__RECORDS SHOWN__.
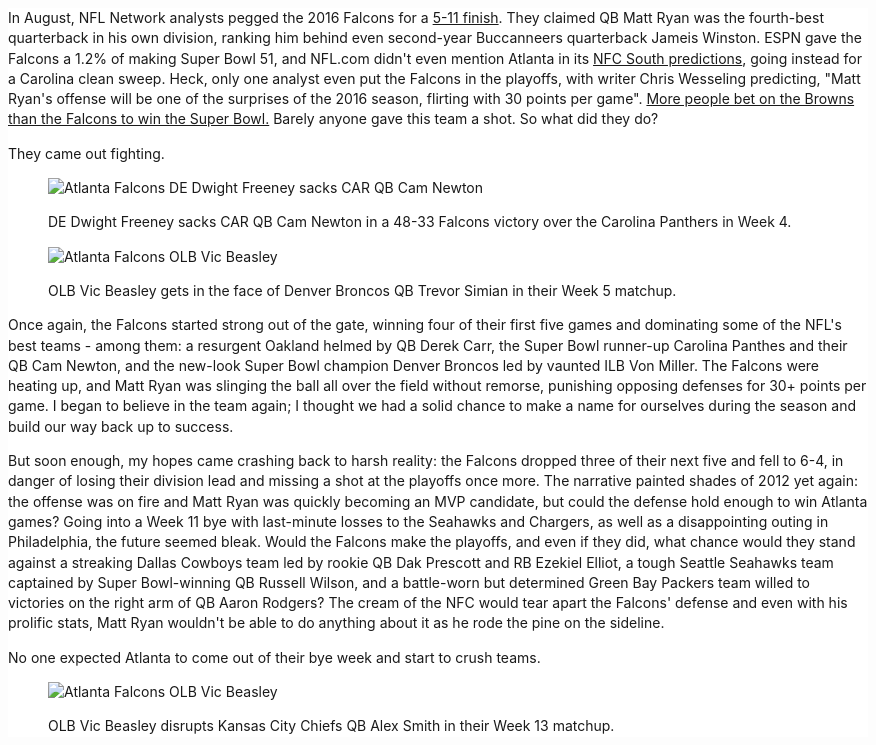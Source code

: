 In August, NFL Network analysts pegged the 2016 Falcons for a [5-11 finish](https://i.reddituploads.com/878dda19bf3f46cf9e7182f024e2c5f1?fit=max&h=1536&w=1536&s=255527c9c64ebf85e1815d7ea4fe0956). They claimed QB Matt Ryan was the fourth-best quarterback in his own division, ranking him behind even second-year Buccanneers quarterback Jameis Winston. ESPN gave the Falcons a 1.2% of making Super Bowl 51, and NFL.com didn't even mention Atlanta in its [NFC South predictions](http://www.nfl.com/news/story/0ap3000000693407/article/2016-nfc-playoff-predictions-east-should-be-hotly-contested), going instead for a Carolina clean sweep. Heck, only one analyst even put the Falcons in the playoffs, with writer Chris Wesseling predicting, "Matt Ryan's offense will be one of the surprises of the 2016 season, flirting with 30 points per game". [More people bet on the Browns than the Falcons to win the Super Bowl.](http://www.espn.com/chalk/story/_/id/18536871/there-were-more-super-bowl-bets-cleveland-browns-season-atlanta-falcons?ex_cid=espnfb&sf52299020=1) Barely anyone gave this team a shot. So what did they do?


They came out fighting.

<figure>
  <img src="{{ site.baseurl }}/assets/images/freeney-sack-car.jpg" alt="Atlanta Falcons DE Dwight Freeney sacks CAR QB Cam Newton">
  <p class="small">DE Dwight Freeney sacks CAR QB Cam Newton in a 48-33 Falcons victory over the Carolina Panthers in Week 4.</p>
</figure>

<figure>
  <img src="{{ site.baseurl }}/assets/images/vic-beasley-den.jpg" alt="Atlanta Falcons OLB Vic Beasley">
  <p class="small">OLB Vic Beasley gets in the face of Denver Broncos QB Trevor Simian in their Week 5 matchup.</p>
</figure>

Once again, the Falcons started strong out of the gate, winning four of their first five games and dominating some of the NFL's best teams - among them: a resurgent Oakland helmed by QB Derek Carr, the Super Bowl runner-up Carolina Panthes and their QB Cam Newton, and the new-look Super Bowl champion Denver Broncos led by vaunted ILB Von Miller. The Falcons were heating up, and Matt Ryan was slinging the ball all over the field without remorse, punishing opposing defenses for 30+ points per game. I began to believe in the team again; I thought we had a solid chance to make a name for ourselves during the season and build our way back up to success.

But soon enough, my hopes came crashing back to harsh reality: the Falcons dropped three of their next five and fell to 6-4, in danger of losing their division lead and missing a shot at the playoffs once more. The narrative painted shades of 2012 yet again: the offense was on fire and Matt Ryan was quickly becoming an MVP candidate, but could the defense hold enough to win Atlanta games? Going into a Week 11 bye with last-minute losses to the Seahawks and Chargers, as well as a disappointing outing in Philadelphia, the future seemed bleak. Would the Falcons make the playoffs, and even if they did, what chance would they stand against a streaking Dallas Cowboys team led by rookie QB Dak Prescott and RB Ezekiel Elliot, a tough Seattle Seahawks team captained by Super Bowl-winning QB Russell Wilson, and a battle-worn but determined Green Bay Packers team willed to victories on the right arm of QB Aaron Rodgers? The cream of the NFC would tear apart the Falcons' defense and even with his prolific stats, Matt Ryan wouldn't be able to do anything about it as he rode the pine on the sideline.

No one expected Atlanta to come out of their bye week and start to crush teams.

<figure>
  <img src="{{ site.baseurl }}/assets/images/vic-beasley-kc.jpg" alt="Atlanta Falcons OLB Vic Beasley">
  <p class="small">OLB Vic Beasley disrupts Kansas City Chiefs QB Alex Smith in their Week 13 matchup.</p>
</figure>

__EXERCISE__. Every entry must be retyped exactly, with the pictures removed.

__ANSWER FOR THIS EXERCISE__.
Source code

: In August, NFL Network analysts pegged the 2016 Falcons for a [5-11 finish](https://i.reddituploads.com/878dda19bf3f46cf9e7182f024e2c5f1?fit=max&h=1536&w=1536&s=255527c9c64ebf85e1815d7ea4fe0956). They claimed QB Matt Ryan was the fourth-best quarterback in his own division, ranking him behind even second-year Buccanneers quarterback Jameis Winston. ESPN gave the Falcons a 1.2% of making Super Bowl 51, and NFL.com didn't even mention Atlanta in its [NFC South predictions](http://www.nfl.com/news/story/0ap3000000693407/article/2016-nfc-playoff-predictions-east-should-be-hotly-contested), going instead for a Carolina clean sweep. Heck, only one analyst even put the Falcons in the playoffs, with writer Chris Wesseling predicting, "Matt Ryan's offense will be one of the surprises of the 2016 season, flirting with 30 points per game". [More people bet on the Browns than the Falcons to win the Super Bowl.](http://www.espn.com/chalk/story/_/id/18536871/there-were-more-super-bowl-bets-cleveland-browns-season-atlanta-falcons?ex_cid=espnfb&sf52299020=1) Barely anyone gave this team a shot. So what did they do?


They came out fighting.

<figure>
  <img src="{{ site.baseurl }}/assets/images/freeney-sack-car.jpg" alt="Atlanta Falcons DE Dwight Freeney sacks CAR QB Cam Newton">
  <p class="small">DE Dwight Freeney sacks CAR QB Cam Newton in a 48-33 Falcons victory over the Carolina Panthers in Week 4.</p>
</figure>

<figure>
  <img src="{{ site.baseurl }}/assets/images/vic-beasley-den.jpg" alt="Atlanta Falcons OLB Vic Beasley">
  <p class="small">OLB Vic Beasley gets in the face of Denver Broncos QB Trevor Simian in their Week 5 matchup.</p>
</figure>

Once again, the Falcons started strong out of the gate, winning four of their first five games and dominating some of the NFL's best teams - among them: a resurgent Oakland helmed by QB Derek Carr, the Super Bowl runner-up Carolina Panthes and their QB Cam Newton, and the new-look Super Bowl champion Denver Broncos led by vaunted ILB Von Miller. The Falcons were heating up, and Matt Ryan was slinging the ball all over the field without remorse, punishing opposing defenses for 30+ points per game. I began to believe in the team again; I thought we had a solid chance to make a name for ourselves during the season and build our way back up to success.

But soon enough, my hopes came crashing back to harsh reality: the Falcons dropped three of their next five and fell to 6-4, in danger of losing their division lead and missing a shot at the playoffs once more. The narrative painted shades of 2012 yet again: the offense was on fire and Matt Ryan was quickly becoming an MVP candidate, but could the defense hold enough to win Atlanta games? Going into a Week 11 bye with last-minute losses to the Seahawks and Chargers, as well as a disappointing outing in Philadelphia, the future seemed bleak. Would the Falcons make the playoffs, and even if they did, what chance would they stand against a streaking Dallas Cowboys team led by rookie QB Dak Prescott and RB Ezekiel Elliot, a tough Seattle Seahawks team captained by Super Bowl-winning QB Russell Wilson, and a battle-worn but determined Green Bay Packers team willed to victories on the right arm of QB Aaron Rodgers? The cream of the NFC would tear apart the Falcons' defense and even with his prolific stats, Matt Ryan wouldn't be able to do anything about it as he rode the pine on the sideline.

No one expected Atlanta to come out of their bye week and start to crush teams.

<figure>
  <img src="{{ site.baseurl }}/assets/images/vic-beasley-kc.jpg" alt="Atlanta Falcons OLB Vic Beasley">
  <p class="small">OLB Vic Beasley disrupts Kansas City Chiefs QB Alex Smith in their Week 13 matchup.</p>
</figure>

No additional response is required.